When I decided to build CVESky, I abandoned the URL collection project I started that was an experiment in how to drink from Bluesky’s firehose. I’m glad others, like George Black, continued and expanded that type of experiment.

The Blue Report (GH) is _“a website that shows trending links on Bluesky over the previous 24 hours. Links are scored based on the number of posts, reposts, and likes that reference them”.

It ranks Top Links on Bluesky using a scoring formula: score = (10 × posts) + (10 × reposts) + (1 × likes). Links appear in hourly, daily, and weekly lists. Only English posts count, with one interaction per user per link maximum. Removed interactions still count, but @theblue.report’s own activity is excluded from calculations.

The Top Sites section showcases domains with the most interactions over 30 days. “Interactions” combine posts, reposts, and likes referencing URLs from that domain. The same filtering rules apply: English-only content, maximum three interactions per user per link (one post, one repost, one like), and @theblue.report’s interactions are, again, excluded.

It’s a neat project, and super straightforward to riff from.


Understanding AT Protocol: A Practical Approach

Photo by EDD Sylvia Nenntwich on Pexels.com

As longer-time readers of the Drop will know all too well, the AT Protocol (“ATproto”, or it’s increasingly more commonly all lowercased version) is a decentralized networking protocol created by Bluesky. While many discussions focus on the philosophy and high-level architecture of atproto, the real value comes from understanding how to build practical applications with it.

In “atproto by example part 1: records and views”, Samuel Newman) walks us through some of the key concepts with a well-crafted narrative accompanied by a healthy dose of practical examples. This series should help illuminate how folks like the Tangled and WhiteWind developers built completely different services on top of atproto. Hopefully this overview will whet a few curiosity appetities and enable some intrepid friends of the Drop to build even cooler things on top of atproto. And, while this is a totally biased opinion, I think Samuel’s series pairs nicely with this old Drop.

In atproto, a lexicon is like a schema that defines what data should look like. For example, a simple “status” record might contain just two fields: an emoji status and a timestamp. What makes atproto lexicons special is their flexibility. They define only the bare minimum required structure, allowing for “open unions” where additional fields can appear without breaking the record.
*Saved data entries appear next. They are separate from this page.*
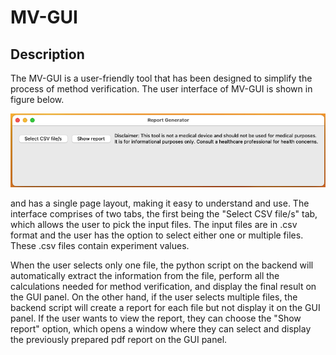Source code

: # MV-GUI
## Description

The MV-GUI is a user-friendly tool that has been designed 
to simplify the process of method verification. 
The user interface of MV-GUI is shown 
in figure below.

![](/Figures/GUI_new.png)


and has a single page layout, 
making it easy to understand and use. 
The interface comprises of two tabs, 
the first being the "Select CSV file/s" tab, 
which allows the user to pick the input files. 
The input files are in .csv format and the user has 
the option to select either one or multiple files. 
These .csv files contain experiment values.

When the user selects only one file, 
the python script on the backend will automatically 
extract the information from the file, perform all 
the calculations needed for method verification, 
and display the final result on the GUI panel. 
On the other hand, if the user selects multiple files, 
the backend script will create a report for each file 
but not display it on the GUI panel. If the user wants
to view the report, they can choose the "Show report" 
option, which opens a window where they can select and 
display the previously prepared pdf report on the 
GUI panel.
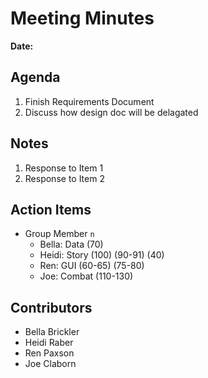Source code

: # Meeting Minutes
**Date:**

## Agenda
1. Finish Requirements Document
2. Discuss how design doc will be delagated

## Notes
1. Response to Item 1
2. Response to Item 2

## Action Items
* Group Member `n`
    * Bella: Data (70)
    * Heidi: Story (100) (90-91) (40)
    * Ren: GUI (60-65) (75-80)
    * Joe: Combat (110-130)

## Contributors
* Bella Brickler
* Heidi Raber
* Ren Paxson
* Joe Claborn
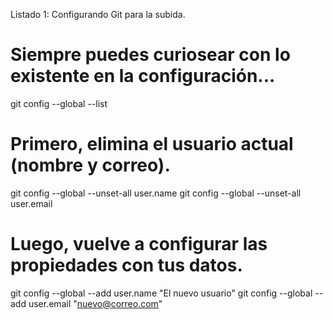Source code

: Listado 1: Configurando Git para la subida.

# Siempre puedes curiosear con lo existente en la configuración...
git config --global --list
 
# Primero, elimina el usuario actual (nombre y correo).
git config --global --unset-all user.name
git config --global --unset-all user.email
 
# Luego, vuelve a configurar las propiedades con tus datos.
git config --global --add user.name "El nuevo usuario"
git config --global --add user.email "nuevo@correo.com"
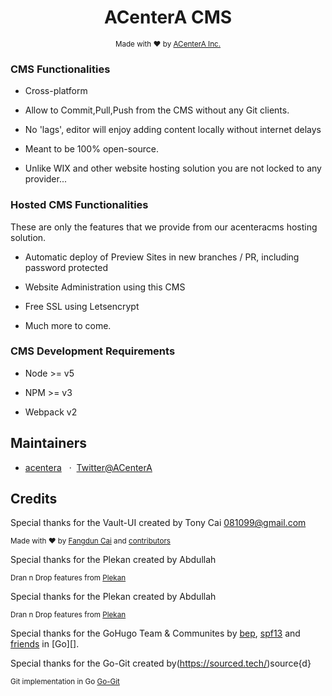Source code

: <div align="center">

<h1>ACenterA CMS</h1>

<p>
  <sub>Made with ❤︎ by
    <a href="https://twitter.com/ACenterA">ACenterA Inc.</a>
  </sub>
</p>

</div>

### CMS Functionalities
 
 * Cross-platform
 
 * Allow to Commit,Pull,Push from the CMS without any Git clients.
 
 * No 'lags', editor will enjoy adding content locally without internet delays
 
 * Meant to be 100% open-source.
 
 * Unlike WIX and other website hosting solution you are not locked to any provider...


### Hosted CMS Functionalities

These are only the features that we provide from our acenteracms hosting solution.
 
 * Automatic deploy of Preview Sites in new branches / PR, including password protected
 
 * Website Administration using this CMS
 
 * Free SSL using Letsencrypt
 
 * Much more to come.
 
 
 
### CMS Development Requirements

  * Node >= v5

  * NPM >= v3

  * Webpack v2

## Maintainers

+ [acentera](https://github.com/ACenterA) &nbsp; &middot;&nbsp; [Twitter@ACenterA](https://twitter.com/Acentera)

## Credits

Special thanks for the Vault-UI created by Tony Cai <081099@gmail.com>

<p>
  <sub>Made with ❤︎ by
    <a href="https://twitter.com/_fundon">Fangdun Cai</a> and
    <a href="https://github.com/vue-bulma/vue-admin/graphs/contributors">contributors</a>
  </sub>
</p>


Special thanks for the Plekan created by Abdullah

<p>  
  <sub>Dran n Drop features from
    <a href="https://github.com/abdullah/plekan">Plekan</a>
  </sub>
</p>


Special thanks for the Plekan created by Abdullah

<p>  
  <sub>Dran n Drop features from
    <a href="https://github.com/abdullah/plekan">Plekan</a>
  </sub>
</p>


Special thanks for the GoHugo Team & Communites by [bep](https://github.com/bep), [spf13](http://spf13.com/) and [friends](https://github.com/gohugoio/hugo/graphs/contributors) in [Go][].


Special thanks for the Go-Git created by(https://sourced.tech/)source{d} 

<p>  
  <sub>Git implementation in Go
    <a href="https://github.com/src-d/go-git">Go-Git</a>
  </sub>
</p>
This means:

  • Schemas can evolve naturally over time
  • Applications don’t break when they encounter unexpected fields
  • Innovation can happen without requiring central coordination

For instance, if someone adds comments or labels to a status record that originally didn’t include these fields, applications can simply ignore the extra information they don’t understand.

There’s an important distinction between two data concepts within the protocol:

  • Records: Raw, minimal data stored on the decentralized network
  • Views: Enriched versions of records used by applications

While a status record might contain just an emoji and timestamp, a “statusView” might include additional information like the author’s profile details. Views make records more practical for application use.

To connect records and views, developers write transformation functions called “hydrators” that fetch associated data and build more comprehensive view objects. This approach simplifies frontend development since UIs can work with complete data structures.

Those aforementioned lexicons don’t just describe data—they also define APIs through:

  • Queries: For fetching data (similar to HTTP GET)
  • Procedures: For submitting data (similar to HTTP POST)

By defining API interfaces within lexicons, developers ensure consistency between client and server implementations. This provides built-in type safety and clear contracts that can be automatically code-generated.

The typical development workflow involves:

  1. Defining lexicons for your data and APIs
  2. Using tools like @atproto/lex-cli to generate code
  3. Writing transformation functions to create views
  4. Building frontend components that consume these views

This approach reduces boilerplate, speeds up development, and ensures consistency across teams and applications. Lexicons serve as a single source of truth, driving backend handlers, frontend clients, and data models simultaneously.

To explore atproto firsthand, you can start with example projects like Statusphere and extend them by:

  • Adding queries to fetch account-specific statuses
  • Building richer view objects
  • Creating analytical features like emoji usage statistics

This hands-on experimentation should help bridge the gap between abstract decentralized concepts and practical software engineering. I’m really looking forward to future posts by Simon and what y’all might build!


Bluesky: Network Topology, Polarization, And Algorithmic Curation

Photo by Pixabay on Pexels.com

This paper by Dorian Quelle and Alexandre Bovet provides the first detailed analysis of Bluesky. The authors examined data from five million users (as Drop readers know I detest that word, but I have to use it since that’s the term the authors use) between the platform’s launch and May 2024, focusing on network structure, user behavior, political polarization, and Bluesky’s algorithmic content features.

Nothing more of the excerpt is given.